Inequalities in children’s well-being can only be overcome through strong and flexible leadership in children’s services, a government-funded study has found.
After two years of extensive consultation, the final Narrowing the Gap report calls on sector leaders to tackle inequalities through stronger partnerships between agencies and better use of data to identify gaps.
Gap is “one of our greatest challenges”
Services must be built around the views of children, families and communities and draw on frontline experience in order to meet “one of the nation’s greatest challenges”, the final guidance says.
The Narrowing the Gap project has been hosted by the Local Government Association and overseen since October 2008 by the Centre for Excellence and Outcomes in Children’s and Young People’s Services, with funding from the Department for Children, Schools and Families.
It was launched in response to concerns that despite major investment in public services in England, there remained too wide a gap in outcomes between disabled, looked-after and other disadvantaged children and their peers.
Services need to focus on disadvantaged
Christine Davies, director of C4EO, said the findings showed effective leadership at all levels of services and “an explicit focus on what gaps exist and how best to close them” were “absolutely crucial”.

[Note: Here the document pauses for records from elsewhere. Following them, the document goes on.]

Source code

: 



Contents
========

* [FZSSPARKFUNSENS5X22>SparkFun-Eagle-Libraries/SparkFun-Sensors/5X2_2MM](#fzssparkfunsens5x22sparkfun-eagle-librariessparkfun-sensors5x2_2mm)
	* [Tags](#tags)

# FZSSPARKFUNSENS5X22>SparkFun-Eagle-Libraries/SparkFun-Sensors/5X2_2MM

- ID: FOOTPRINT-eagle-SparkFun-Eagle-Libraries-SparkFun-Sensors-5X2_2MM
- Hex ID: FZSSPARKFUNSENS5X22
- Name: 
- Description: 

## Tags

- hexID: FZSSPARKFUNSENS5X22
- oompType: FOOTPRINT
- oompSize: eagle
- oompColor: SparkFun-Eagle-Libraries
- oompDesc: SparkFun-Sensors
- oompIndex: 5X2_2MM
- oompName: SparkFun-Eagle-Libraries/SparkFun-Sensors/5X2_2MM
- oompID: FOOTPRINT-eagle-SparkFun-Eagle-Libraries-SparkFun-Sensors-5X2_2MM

The guidance says there is an important role for children’s trusts, local safeguarding children boards, and directors of children’s services – all introduced in England under the Every Child Matters agenda.
Case studies available
It calls on executive boards to take a strategic approach rather than focusing on operational details in narrowing the gap in outcomes. However, it adds that decision-making must take frontline experiences into account.
The guidance contains a number of case studies drawn from children’s centres, schools and children’s trusts.